_PROBLEM TO WORK ON:_ Search the material below for the string "LQCD". Return every line that holds it.

AVAILABLE DATA Start Marker

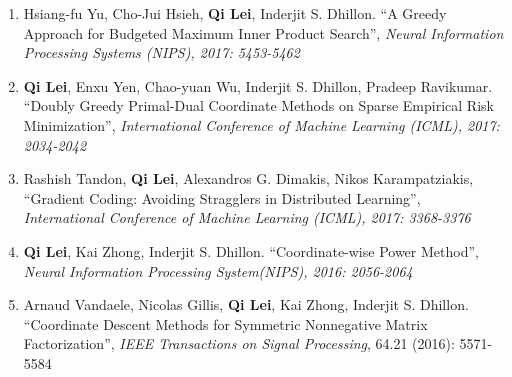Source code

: \documentclass[margin, 10pt]{res} %
\begin{document}
\begin{resume}
\begin{enumerate}
\item{Hsiang-fu Yu, Cho-Jui Hsieh, \textbf{Qi Lei}, Inderjit S. Dhillon. 
      ``A Greedy Approach for Budgeted Maximum 
      Inner Product Search'', \textit{Neural Information Processing Systems 
      (NIPS), 2017: 5453-5462}}
    \item{\textbf{Qi Lei}, Enxu Yen, Chao-yuan Wu, Inderjit S. Dhillon, Pradeep 
        Ravikumar. ``Doubly Greedy Primal-Dual Coordinate Methods on Sparse Empirical 
  Risk Minimization'', \textit{International Conference of Machine 
    Learning (ICML), 2017: 2034-2042}}
\item{Rashish Tandon, \textbf{Qi Lei}, 
    Alexandros G. Dimakis, Nikos Karampatziakis, ``Gradient Coding: Avoiding 
    Stragglers in Distributed Learning'', \textit{International Conference of 
  Machine Learning (ICML), 2017: 3368-3376}}
  \item {\textbf{Qi Lei},
      Kai Zhong, Inderjit S. Dhillon. ``Coordinate-wise Power Method'', 
  \textit{Neural Information Processing System(NIPS), 2016: 2056-2064}}		

	\item {Arnaud Vandaele, Nicolas Gillis, \textbf{Qi Lei},
      Kai Zhong, Inderjit S. Dhillon. ``Coordinate Descent Methods for
		Symmetric Nonnegative Matrix Factorization'', \textit{IEEE Transactions on 
Signal Processing}, 64.21 (2016): 5571-5584}	
\end{enumerate}


\end{resume}
\end{document}
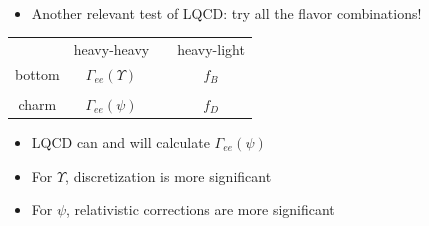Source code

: \documentclass[landscape]{article}
\newenvironment{slide}[1][ ]{\mbox{\bf \boldmath #1 } \vfill}{\vfill \vspace{-1.5 cm} \mbox{ } \pagebreak}
\newenvironment{itemizer}[1]{\begin{itemize}\setlength{\itemsep}{#1}}{\end{itemize}}
\begin{document}
\begin{slide}

\begin{itemize}

  \item Another relevant test of LQCD: try all the flavor combinations!

\end{itemize}

\vfill

\begin{center}
  \renewcommand{\arraystretch}{2}
  \begin{tabular}{c c c c}
    & heavy-heavy & \mbox{\hspace{1 cm}} & heavy-light \\
    bottom \mbox{\hspace{1 cm}} & $\Gamma_{ee}(\Upsilon)$ & & $f_B$ \\
    & & & \\
    charm \mbox{\hspace{1 cm}} & $\Gamma_{ee}(\psi)$ & & $f_D$ \\
  \end{tabular}
\end{center}

\vfill
\begin{itemizer}{1 cm}

  \item LQCD can and will calculate $\Gamma_{ee}(\psi)$

  \item For $\Upsilon$, discretization is more significant

  \item For $\psi$, relativistic corrections are more significant

\end{itemizer}

\vspace{1 cm}

\end{slide}
\end{document}
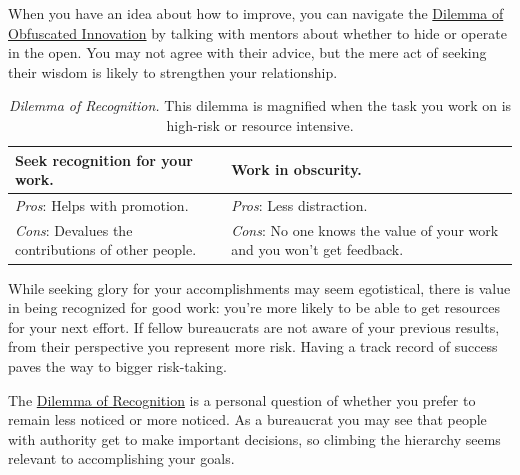 When you have an idea about how to improve, you can navigate the \hyperref[table:dilemma-personal-innovate-open-obscure]{Dilemma of Obfuscated Innovation} by talking with mentors about whether to hide or operate in the open. You may not agree with their advice, but the mere act of seeking their wisdom is likely to strengthen your relationship. 



\begin{center}
\begin{table}[H] %
\begin{tabular}{ | m{\dilemmatablewidth}| m{\dilemmatablewidth} | } 
  \hline
  \textbf{Seek recognition for your work.} &
  \textbf{Work in obscurity.} \\
  \hline
  \textit{Pros}: Helps with promotion. & 
  \textit{Pros}: Less distraction. \\
  \hline
  \textit{Cons}: Devalues the contributions of other people. & 
  \textit{Cons}: No one knows the value of your work and you won't get feedback. \\
  \hline
\end{tabular}
\caption{
\textit{Dilemma of Recognition.}
This dilemma is magnified when the task you work on is high-risk or resource intensive. 
}
\label{table:dilemma-personal-recognition-obscurity}
\end{table}
\end{center}

While seeking glory for your accomplishments may seem egotistical, there is value in being recognized for good work: you're more likely to be able to get resources for your next effort. If fellow bureaucrats are not aware of your previous results, from their perspective you represent more risk. Having a track record of success paves the way to bigger risk-taking.

The \hyperref[table:dilemma-personal-recognition-obscurity]{Dilemma of Recognition} 
\iftoggle{printedonpaper}{ (\ref{table:dilemma-personal-recognition-obscurity}) }{}%
is a personal question of whether you prefer to remain less noticed or more noticed. As a bureaucrat you may see that people with authority get to make important decisions, so climbing the hierarchy seems relevant to accomplishing your goals. 

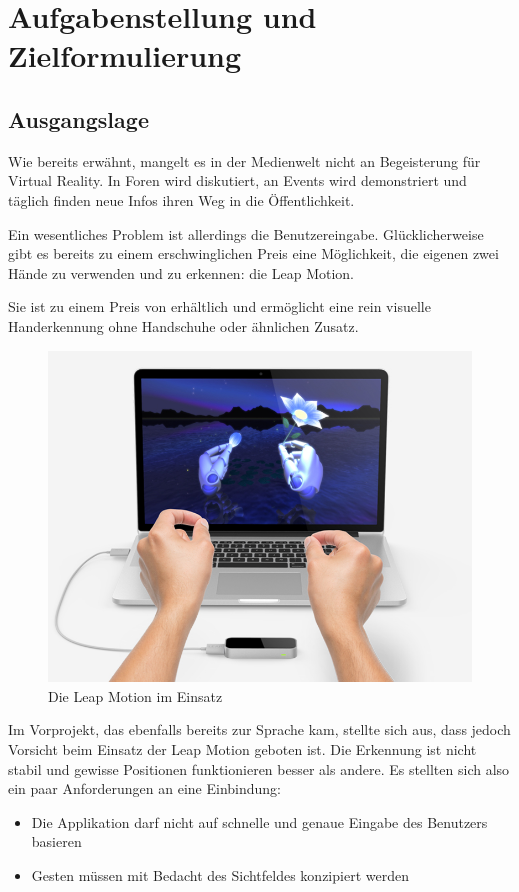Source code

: \chapter{Aufgabenstellung und Zielformulierung}

\section{Ausgangslage}

Wie bereits erwähnt, mangelt es in der Medienwelt nicht an Begeisterung für Virtual Reality. In Foren wird diskutiert, an Events wird demonstriert und täglich finden neue Infos ihren Weg in die Öffentlichkeit.

Ein wesentliches Problem ist allerdings die Benutzereingabe. Glücklicherweise gibt es bereits zu einem erschwinglichen Preis eine Möglichkeit, die eigenen zwei Hände zu verwenden und zu erkennen: die Leap Motion.

Sie ist zu einem Preis von  erhältlich \cite{leap} und ermöglicht eine rein visuelle Handerkennung ohne Handschuhe oder ähnlichen Zusatz.

\begin{figure}[h]
	\centering
	\includegraphics[width=0.5\linewidth]{bilder/leap_example}
	\caption{Die Leap Motion im Einsatz}
	\label{fig:leap_example}
\end{figure}

Im Vorprojekt, das ebenfalls bereits zur Sprache kam, stellte sich aus, dass jedoch Vorsicht beim Einsatz der Leap Motion geboten ist. Die Erkennung ist nicht stabil und gewisse Positionen funktionieren besser als andere. Es stellten sich also ein paar Anforderungen an eine Einbindung:

\begin{itemize}
	\item Die Applikation darf nicht auf schnelle und genaue Eingabe des Benutzers basieren
	\item Gesten müssen mit Bedacht des Sichtfeldes konzipiert werden
\end{itemize}

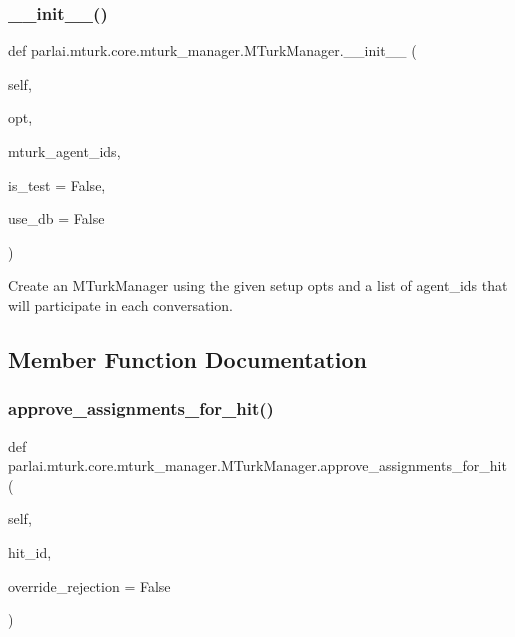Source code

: \subsubsection{\texorpdfstring{\+\_\+\+\_\+init\+\_\+\+\_\+()}{\_\_init\_\_()}}
{\footnotesize\ttfamily def parlai.\+mturk.\+core.\+mturk\+\_\+manager.\+M\+Turk\+Manager.\+\_\+\+\_\+init\+\_\+\+\_\+ (\begin{DoxyParamCaption}\item[{}]{self,  }\item[{}]{opt,  }\item[{}]{mturk\+\_\+agent\+\_\+ids,  }\item[{}]{is\+\_\+test = {\ttfamily False},  }\item[{}]{use\+\_\+db = {\ttfamily False} }\end{DoxyParamCaption})}

\begin{DoxyVerb}Create an MTurkManager using the given setup opts and a list of agent_ids that
will participate in each conversation.
\end{DoxyVerb}
 

\subsection{Member Function Documentation}
\mbox{\label{classparlai_1_1mturk_1_1core_1_1mturk__manager_1_1MTurkManager_a67335e20ae360682d0b5681a7446492e}} 
\subsubsection{\texorpdfstring{approve\+\_\+assignments\+\_\+for\+\_\+hit()}{approve\_assignments\_for\_hit()}}
{\footnotesize\ttfamily def parlai.\+mturk.\+core.\+mturk\+\_\+manager.\+M\+Turk\+Manager.\+approve\+\_\+assignments\+\_\+for\+\_\+hit (\begin{DoxyParamCaption}\item[{}]{self,  }\item[{}]{hit\+\_\+id,  }\item[{}]{override\+\_\+rejection = {\ttfamily False} }\end{DoxyParamCaption})}

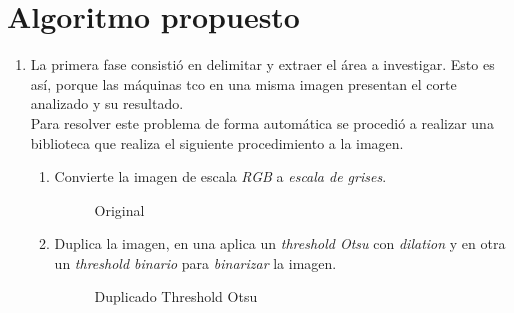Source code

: \section{Algoritmo propuesto}
\begin{enumerate}
\item La primera fase consistió en delimitar y extraer el
  área a investigar. Esto es así, porque las
  máquinas \gls{tco} en una misma
  imagen presentan el corte analizado y su resultado.\\
  Para resolver este problema de forma automática se procedió a
  realizar una biblioteca que realiza el siguiente procedimiento a la
  imagen.
  \begin{enumerate}[label*=\arabic*.]
  \item Convierte la imagen de escala \emph{RGB} a \emph{escala de
      grises}.

    \begin{figure}[H]
      \caption{Original}
      \centering \setlength\fboxsep{0pt} \setlength\fboxrule{0.5pt}
    \end{figure}

  \item Duplica la imagen, en una aplica un \emph{threshold
      Otsu} con
    \emph{dilation} y en otra un
    \emph{threshold binario}
    para \emph{binarizar} la imagen.
 
    \begin{figure}[H]
      \caption{Duplicado Threshold Otsu}
      \centering \setlength\fboxsep{0pt} \setlength\fboxrule{0.5pt}
    \end{figure}


\end{enumerate}
\end{enumerate}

AVAILABLE DATA End Marker

_RESULT OF THIS TASK:_
  \item Another relevant test of LQCD: try all the flavor combinations!
  \item LQCD can and will calculate $\Gamma_{ee}(\psi)$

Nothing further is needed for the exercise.